Your task:
Before you reproduce the entries that follow, strip out any image they contain and keep the rest exact.

Data supplied:
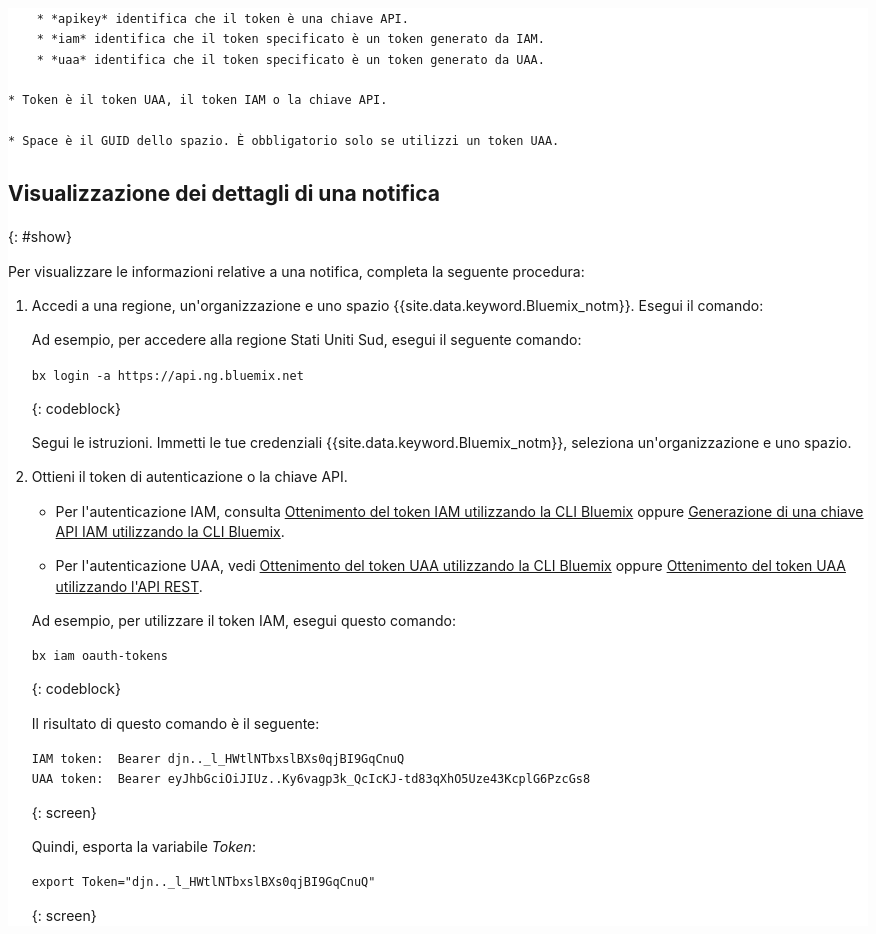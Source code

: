         * *apikey* identifica che il token è una chiave API.
		* *iam* identifica che il token specificato è un token generato da IAM.
		* *uaa* identifica che il token specificato è un token generato da UAA.
		
	* Token è il token UAA, il token IAM o la chiave API.
	
	* Space è il GUID dello spazio. È obbligatorio solo se utilizzi un token UAA.


			

## Visualizzazione dei dettagli di una notifica
{: #show}


Per visualizzare le informazioni relative a una notifica, completa la seguente procedura:

1. Accedi a una regione, un'organizzazione e uno spazio {{site.data.keyword.Bluemix_notm}}. Esegui il comando:

    Ad esempio, per accedere alla regione Stati Uniti Sud, esegui il seguente comando:
	
	```
    bx login -a https://api.ng.bluemix.net
    ```
    {: codeblock}

    Segui le istruzioni. Immetti le tue credenziali {{site.data.keyword.Bluemix_notm}}, seleziona un'organizzazione e uno spazio.

2. Ottieni il token di autenticazione o la chiave API.

    * Per l'autenticazione IAM, consulta [Ottenimento del token IAM utilizzando la CLI Bluemix](/docs/services/cloud-monitoring/security/auth_iam.html#iam_token_cli) oppure [Generazione di una chiave API IAM utilizzando la CLI Bluemix](/docs/services/cloud-monitoring/security/auth_iam.html#iam_apikey_cli).
	
	* Per l'autenticazione UAA, vedi [Ottenimento del token UAA utilizzando la CLI Bluemix](/docs/services/cloud-monitoring/security/auth_uaa.html#uaa_cli) oppure [Ottenimento del token UAA utilizzando l'API REST](/docs/services/cloud-monitoring/security/auth_uaa.html#uaa_api).

	Ad esempio, per utilizzare il token IAM, esegui questo comando:

    ```
	bx iam oauth-tokens
	```
	{: codeblock}
	
	Il risultato di questo comando è il seguente:
	
	```
	IAM token:  Bearer djn.._l_HWtlNTbxslBXs0qjBI9GqCnuQ
    UAA token:  Bearer eyJhbGciOiJIUz..Ky6vagp3k_QcIcKJ-td83qXhO5Uze43KcplG6PzcGs8
	```
	{: screen}
	
	Quindi, esporta la variabile *Token*:
	
	```
	export Token="djn.._l_HWtlNTbxslBXs0qjBI9GqCnuQ"
	```
	{: screen}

Exercise result:
Source code

:         * *apikey* identifica che il token è una chiave API.
		* *iam* identifica che il token specificato è un token generato da IAM.
		* *uaa* identifica che il token specificato è un token generato da UAA.
		
	* Token è il token UAA, il token IAM o la chiave API.
	
	* Space è il GUID dello spazio. È obbligatorio solo se utilizzi un token UAA.


			

## Visualizzazione dei dettagli di una notifica
{: #show}


Per visualizzare le informazioni relative a una notifica, completa la seguente procedura:

1. Accedi a una regione, un'organizzazione e uno spazio {{site.data.keyword.Bluemix_notm}}. Esegui il comando:

    Ad esempio, per accedere alla regione Stati Uniti Sud, esegui il seguente comando:
	
	```
    bx login -a https://api.ng.bluemix.net
    ```
    {: codeblock}

    Segui le istruzioni. Immetti le tue credenziali {{site.data.keyword.Bluemix_notm}}, seleziona un'organizzazione e uno spazio.

2. Ottieni il token di autenticazione o la chiave API.

    * Per l'autenticazione IAM, consulta [Ottenimento del token IAM utilizzando la CLI Bluemix](/docs/services/cloud-monitoring/security/auth_iam.html#iam_token_cli) oppure [Generazione di una chiave API IAM utilizzando la CLI Bluemix](/docs/services/cloud-monitoring/security/auth_iam.html#iam_apikey_cli).
	
	* Per l'autenticazione UAA, vedi [Ottenimento del token UAA utilizzando la CLI Bluemix](/docs/services/cloud-monitoring/security/auth_uaa.html#uaa_cli) oppure [Ottenimento del token UAA utilizzando l'API REST](/docs/services/cloud-monitoring/security/auth_uaa.html#uaa_api).

	Ad esempio, per utilizzare il token IAM, esegui questo comando:

    ```
	bx iam oauth-tokens
	```
	{: codeblock}
	
	Il risultato di questo comando è il seguente:
	
	```
	IAM token:  Bearer djn.._l_HWtlNTbxslBXs0qjBI9GqCnuQ
    UAA token:  Bearer eyJhbGciOiJIUz..Ky6vagp3k_QcIcKJ-td83qXhO5Uze43KcplG6PzcGs8
	```
	{: screen}
	
	Quindi, esporta la variabile *Token*:
	
	```
	export Token="djn.._l_HWtlNTbxslBXs0qjBI9GqCnuQ"
	```
	{: screen}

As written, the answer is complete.